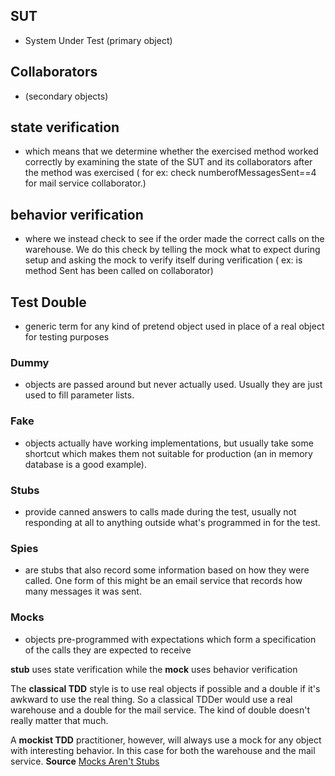 ## SUT
   * System Under Test (primary object)
## Collaborators
   * (secondary objects)

## state verification
   * which means that we determine whether the exercised method worked correctly by examining the state of the SUT and its collaborators after the method was exercised ( for ex: check numberofMessagesSent==4 for mail service collaborator.)
## behavior verification
   *  where we instead check to see if the order made the correct calls on the warehouse. We do this check by telling the mock what to expect during setup and asking the mock to verify itself during verification  ( ex: is method Sent has been called on collaborator) 
## Test Double 
   * generic term for any kind of pretend object used in place of a real object for testing purposes   

### Dummy 
   * objects are passed around but never actually used. Usually they are just used to fill parameter lists.

### Fake 
   * objects actually have working implementations, but usually take some shortcut which makes them not suitable for production (an in memory database is a good example).
### Stubs 
   * provide canned answers to calls made during the test, usually not responding at all to anything outside what's programmed in for the test.
### Spies 
   * are stubs that also record some information based on how they were called. One form of this might be an email service that records how many messages it was sent.
### Mocks 
   * objects pre-programmed with expectations which form a specification of the calls they are expected to receive

__stub__ uses state verification while the __mock__ uses behavior verification

The __classical TDD__ style is to use real objects if possible and a double if it's awkward to use the real thing. So a classical TDDer would use a real warehouse and a double for the mail service. The kind of double doesn't really matter that much.

A __mockist TDD__ practitioner, however, will always use a mock for any object with interesting behavior. In this case for both the warehouse and the mail 
service.
__Source__ [Mocks Aren't Stubs](https://www.martinfowler.com/articles/mocksArentStubs.html)
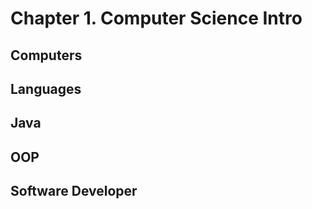 # Chapter 1. Computer Science Intro

## Computers

## Languages

## Java

## OOP

## Software Developer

====

▶ [Exercise aim]: Scan the records for the word "real", and copy each line where it is found.

▶ [Answer to the exercise]:
   * generic term for any kind of pretend object used in place of a real object for testing purposes   
The __classical TDD__ style is to use real objects if possible and a double if it's awkward to use the real thing. So a classical TDDer would use a real warehouse and a double for the mail service. The kind of double doesn't really matter that much.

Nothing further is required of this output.